To do a “Lucas Prequel” is to have an epic movie series that “begins” with the sequels. Then based on the success of the series, to go back and film the earlier films. Because the first films were so awesome, the follow up may not live up to the hype and can damage the entire franchise.

Peter Jackson didn’t “Lucas” Middle Earth.

Sure, there was a small fear that this might have happened. Keep in mind, he was making three moves based on a children’s book that was only 125 pages long (plus the appendixes from the Lord of The Rings books). The Unexpected Journey had its moments: an overuse of CGI for the villains, too many underdeveloped heroes, and it didn’t seem “epic” enough in comparison the Lord of The Rings trilogy. After all, the Hobbit was about a dozen Dwarves wanting to reclaim their gold treasure from a greedy dragon, and Lord of The Rings was a quest to destroy absolute evil. We did get to see Gollum, and the “riddles in the dark” was fantastic.

The Desolation of Smaug was an improvement. We finally got to see the dragon and see what evil he was capable of. We also got to see Bilbo play the anti-warrior hero. He didn’t have any battle skills, but he was great as a “burglar,” and using the One Ring when needed to help his companions. We also began to see the effect the ring had on his psyche. This was an improvement from the previous film.

We now have The Battle of Five Armies. We return to large-scale epic battles, good vs evil, temptation of jewels, and great filmmaking.

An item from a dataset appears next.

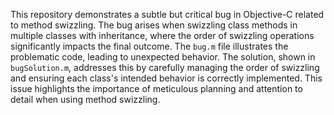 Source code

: This repository demonstrates a subtle but critical bug in Objective-C related to method swizzling. The bug arises when swizzling class methods in multiple classes with inheritance, where the order of swizzling operations significantly impacts the final outcome.  The `bug.m` file illustrates the problematic code, leading to unexpected behavior. The solution, shown in `bugSolution.m`, addresses this by carefully managing the order of swizzling and ensuring each class's intended behavior is correctly implemented.  This issue highlights the importance of meticulous planning and attention to detail when using method swizzling.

The film picks up literally after the end of Desolation of Smaug with the dragon Smaug laying waste to Lake-town. Smaug is punishing the humans who helped the Dwarves come to face him at the Lonely Mountain. When Smaug was introduced in the previous movie he was a sly villain, almost like The Joker from the Dark Knight trilogy. He was eager to enter a game of words and boasts. His dialogue with Bilbo was great. In this film, he is an uncaged rage monster. He barely speaks in the film, because most of the time he is simply laying waste to Lake-town and causing destruction for all the inhabitants there. It’s also here where Bard is able to become the hero for Lake-town when facing the dragon.

In the aftermath of the dragon’s wrath, Lake-town are a scattered people, much like the Dwarves were when Smaug claimed their home. The people of Lake-town go to the Lonely Mountain for refuge as well as payment for helping the Dwarves. This is where we meet the villain of the film: Thorin.

That’s right: the would-be Dwarf king Thorin is the villain for most of the film. Like his grandfather, he is overcome with “dragon sickness” and his lust for the throne and gold has blinded him to everything else. He reneges on his promise to Lake-town, and the Elves also want a piece of the now unguarded treasure and so war has become inevitable.

Meanwhile Gandalf was last seen as a captive of the newly revealed Sauron and his Orc army. Although they are marching on to war as well, Gandalf is still prisoner in their castle. This leads to an awesome rescue attempt by The White Council, and a great battle against the Ringwraiths and a confrontation against Sauron himself. See this movie in 3D just for that scene alone!

Legolas (our favorite acrobatic Elf), and Tauriel go on their own adventure to see what is going on at another Orc castle.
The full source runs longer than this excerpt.